As it approached Canada, Dorian briefly strengthened to a Category 2 storm with winds of 100 mph (161 kph) before weakening to a strong Category 1 storm with winds of 93 mph (150 kph) on Saturday afternoon, Canadian officials said.

Forecasters said the center of Dorian was expected to move across central or eastern Nova Scotia late Saturday afternoon or early evening, pass near or over Prince Edward Island late Saturday, and then move to Newfoundland and Labrador on Sunday. Outer bands of Dorian already were producing strong winds and heavy rain in southern New Brunswick and mainland Novia Scotia. Meteorologists expected the storm to weaken to a Category 1 hurricane by the time it makes landfall.

Canadian officials prepared for the possibility of flooding, washouts and storm surges, and Public Safety Minister Ralph Goodale said the military was mobilizing to assist Nova Scotia.

Officials in Halifax, the Nova Scotian capital and home to 400,000 people, urged downtown businesses to close by 5 p.m.

“We do not want the citizens of Halifax roaming downtown as the water is coming in,” said Erica Fleck, Halifax’s assistant chief of community risk reduction.

Hurricanes in Canada are somewhat rare in part because once the storms reach colder Canadian waters, they lose their main source of energy. Hubbard said the last hurricanes to make landfall in Canada were Hurricane Igor and Hurricane Earl in September, 2010.

While tropical-storm force winds buffeted southeastern Massachusetts and could sweep into Maine later Saturday, hurricane-force winds are unlikely to pose any threat to land in the U.S.

In North Carolina, the governor said officials were aware of no serious injuries on the Outer Banks from the storm. About 200 people were in shelters and 57,000 without power as of mid-day Saturday, according to the governor’s office. Emergency officials transported fuel trucks, generators, food and water to Okracoke.

“We just thought it was gonna be a normal blow,” Steve Harris, a semi-retired contractor, said Friday. “But the damage is going to be severe this time. This is flooding of biblical proportions.”

Harris lost his car to the storm and his air conditioner is damaged, but he said he’s blessed that his condominium is on the third floor and he is insured.

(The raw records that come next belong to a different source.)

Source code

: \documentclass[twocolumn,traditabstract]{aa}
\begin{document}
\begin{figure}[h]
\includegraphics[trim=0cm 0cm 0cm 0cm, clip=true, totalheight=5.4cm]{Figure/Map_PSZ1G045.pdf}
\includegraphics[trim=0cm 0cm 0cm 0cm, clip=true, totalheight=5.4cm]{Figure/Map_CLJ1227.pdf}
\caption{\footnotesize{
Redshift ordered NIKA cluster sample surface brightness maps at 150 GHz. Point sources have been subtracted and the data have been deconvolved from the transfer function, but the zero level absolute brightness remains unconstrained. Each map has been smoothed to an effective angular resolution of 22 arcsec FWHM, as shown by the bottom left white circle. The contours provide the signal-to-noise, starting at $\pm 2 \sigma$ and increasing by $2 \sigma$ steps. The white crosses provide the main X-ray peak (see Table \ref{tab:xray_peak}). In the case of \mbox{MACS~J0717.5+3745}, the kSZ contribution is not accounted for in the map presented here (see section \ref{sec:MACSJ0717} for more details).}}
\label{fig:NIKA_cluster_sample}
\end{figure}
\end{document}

The U.S. Coast Guard began landing local law enforcement officers on the island Friday by helicopter and airlifting out the sick, elderly and others in distress, Hyde County authorities said. Officers were doing door-to-door checks and offering water and food to residents, according to the sheriff’s office.

At least four deaths in the Southeast were blamed on Dorian. All were men in Florida or North Carolina who died in falls or by electrocution while trimming trees, putting up storm shutters or otherwise getting ready for the hurricane. North Carolina’s governor on Saturday urged returning residents to be vigilant, as many of the injuries and deaths from previous storms happened during the cleanup process.

Dorian slammed the Bahamas at the start of the week with 185 mph (295 kph) winds, killing at least 43 people and obliterating countless homes. From there, it swept past Florida and Georgia, then sideswiped the Carolinas on Thursday, spinning off tornadoes that peeled away roofs and flipped recreational vehicles.

Still, the damage was far less than feared in many parts of the Carolinas, including historic Charleston, South Carolina, which is prone to flooding even from ordinary storms, and Wilmington, North Carolina, the state’s biggest coastal city.

Ocracoke resident and restaurant owner Jason Wells said he lost three vehicles and a golf cart to floodwaters, and he has $5,000 worth of food in a freezer on an island that still lacks power. He said by text message Saturday that he and family members were already bleaching and disinfecting their houses, but he feared weeks could pass before electricity returned to most houses because of wiring problems caused by floodwaters.

“We are a close knit community. We will power on,” Wells wrote. “We will persevere. We are family. Time to get to work.”